Crypto Influencer Andreas Antonopoulos says Bitcoin ETF is a Terrible Idea

Bitcoin ETF sails in the boat, which is concurrently pulled back and forth. Some pull ahead convinced it will bring a brighter future, while the rest pull back unconvinced. Andreas M. Antonopoulos, one of the most respected and active personalities within the Bitcoin ecosystem, expresses which side is he on.

In Antonopoulos’ popular video series dubbed “Bitcoin Q&A”, which took place on July 28th, 2018, he referred to the matter as a hot topic that was constantly addressed in his Patreon session.  In his own words, he isn’t convinced that Bitcoin ETF is worth all the trouble:

“The idea here is to take a reserve of bitcoins and then make them tradeable instruments that can be traded on traditional markets like stocks. This is a custodial reserve system, where the custodian holds the actual bitcoin and what you’re getting is a share in their fund — not bitcoin. It allows traditional / institutional investors to dabble in the bitcoin price, speculate on bitcoin, without actually holding bitcoin or having to open an exchange account and deal with complex things like keys, addresses, hardware tokens, and all of those things”.

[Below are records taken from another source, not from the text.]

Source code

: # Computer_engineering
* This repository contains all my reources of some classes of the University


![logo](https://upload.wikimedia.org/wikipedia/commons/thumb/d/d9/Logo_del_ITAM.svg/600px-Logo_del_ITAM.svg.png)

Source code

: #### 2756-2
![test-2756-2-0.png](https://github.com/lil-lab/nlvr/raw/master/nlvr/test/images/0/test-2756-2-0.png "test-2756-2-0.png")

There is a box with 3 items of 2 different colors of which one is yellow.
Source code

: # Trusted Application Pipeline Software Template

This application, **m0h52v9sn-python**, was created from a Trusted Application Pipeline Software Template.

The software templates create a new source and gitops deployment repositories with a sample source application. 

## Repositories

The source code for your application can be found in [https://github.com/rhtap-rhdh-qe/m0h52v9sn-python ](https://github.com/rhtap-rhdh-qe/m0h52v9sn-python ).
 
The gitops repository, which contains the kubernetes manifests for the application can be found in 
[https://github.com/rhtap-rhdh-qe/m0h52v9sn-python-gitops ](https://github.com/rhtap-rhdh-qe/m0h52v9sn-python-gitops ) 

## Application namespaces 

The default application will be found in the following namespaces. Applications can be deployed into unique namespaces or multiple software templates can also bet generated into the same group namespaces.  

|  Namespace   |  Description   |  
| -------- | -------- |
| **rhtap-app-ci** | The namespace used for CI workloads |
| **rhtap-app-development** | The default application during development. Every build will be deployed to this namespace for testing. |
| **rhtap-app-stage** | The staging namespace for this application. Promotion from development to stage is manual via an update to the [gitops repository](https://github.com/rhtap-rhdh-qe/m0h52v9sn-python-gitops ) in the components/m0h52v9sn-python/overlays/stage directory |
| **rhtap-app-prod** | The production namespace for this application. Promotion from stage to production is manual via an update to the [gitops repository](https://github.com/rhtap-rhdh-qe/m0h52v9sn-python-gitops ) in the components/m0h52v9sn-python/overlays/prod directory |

Many Crypto enthusiasts believe that Bitcoin ETF has the potential to attract a massive exposure of this crypto to large capitals. However Antonopulos, in his video questions the level of convenience of a Bitcoin ETF for the ecosystem :

” I’m going to burst your bubble. I know a lot of people really want to see an ETF happen because “to the moon and lambos!” But I think it is a terrible idea. I still think it is going to happen, I just think it is a terrible idea. I’m actually against ETFs.I think a Bitcoin ETF is going to be damaging to the ecosystem.”

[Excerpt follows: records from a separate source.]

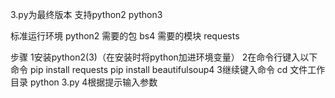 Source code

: 3.py为最终版本 支持python2 python3

标准运行环境 python2
需要的包 bs4 需要的模块 requests

步骤
1安装python2(3)（在安装时将python加进环境变量）
2在命令行键入以下命令
   pip install requests
   pip install beautifulsoup4
3继续键入命令
  cd 文件工作目录
  python 3.py
4根据提示输入参数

According to Antonopulos, instead of benefits, the ease that ETFs provide in traditional markets will cause damage to the ecosystem of Bitcoin or any other corresponding cryptocurrency for which a similar characteristics fund is approved

“ETFs fundamentally violate the underlying principle of peer-to-peer money, where each user is not operating through a custodian, but has direct control of their money because they have direct control of their keys. Your keys? Your bitcoin. Not your keys? Not your bitcoin. An ETF is a multi-billionaire dollar “not your keys, not your bitcoin” vehicle.”

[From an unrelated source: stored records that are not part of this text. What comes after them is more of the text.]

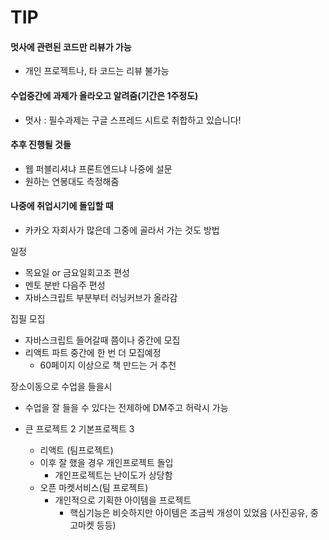 # TIP

#### 멋사에 관련된 코드만 리뷰가 가능

* 개인 프로젝트나, 타 코드는 리뷰 불가능



#### 수업중간에 과제가 올라오고 알려줌(기간은 1주정도)

* 멋사 : 필수과제는 구글 스프레드 시트로 취합하고 있습니다!



#### 추후 진행될  것들

* 웹 퍼블리셔냐 프론트엔드냐 나중에 설문
* 원하는 연봉대도 측정해줌



#### 나중에 취업시기에 돌입할 때

* 카카오 자회사가 많은데 그중에 골라서 가는 것도 방법



일정

* 목요일 or 금요일회고조 편성
* 멘토 분반 다음주 편성
* 자바스크립트 부분부터 러닝커브가 올라감



집필 모집

* 자바스크립트 들어갈때 쯤이나 중간에 모집
* 리액트 파트 중간에 한 번 더 모집예정
  * 60페이지 이상으로 책 만드는 거 추천



장소이동으로 수업을 들을시

* 수업을 잘 들을 수 있다는 전제하에 DM주고 허락시 가능



* 큰 프로젝트 2 기본프로젝트 3
  * 리액트 (팀프로젝트)
  * 이후 잘 했을 경우 개인프로젝트 돌입
    * 개인프로젝트는 난이도가 상당함
  * 오픈 마켓서비스(팀 프로젝트)
    * 개인적으로 기획한 아이템을 프로젝트
      * 핵심기능은 비슷하지만 아이템은 조금씩 개성이 있었음 (사진공유, 중고마켓 등등)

Antonopulos also noted that eventually a Bitcoin ETF would be approved as there are enough economic interests to push for such instruments. Currently, SEC is considering multiple ETF’s, concurrently the impending approval or refusal of ETF’s have already caused fluctuation in the trading volumes.

Read more:  Bitcoin Price Drops As US SEC Postpones Bitcoin ETF Decision

Upon the creation of major ETFs, the door for large institutional investors to manipulate prices on a global scale would be wide open. Over and above it will allow the custodian of the Bitcoins exchanged in the ETF to have excessive voting power on key blockchain decisions. Implying that the custodians could make the most beneficial decision for their own interests as they are the real holders of Bitcoin.

“It’s not going to be the end of Bitcoin, it’s just going to cause manipulation of the prices. It is going to cause manipulation of the debates about scaling decisions, and if there are forks it is going to give these parties a very large determining voice in forks. Eventually you’re going to see them split off and form their own corporate version of Bitcoin.”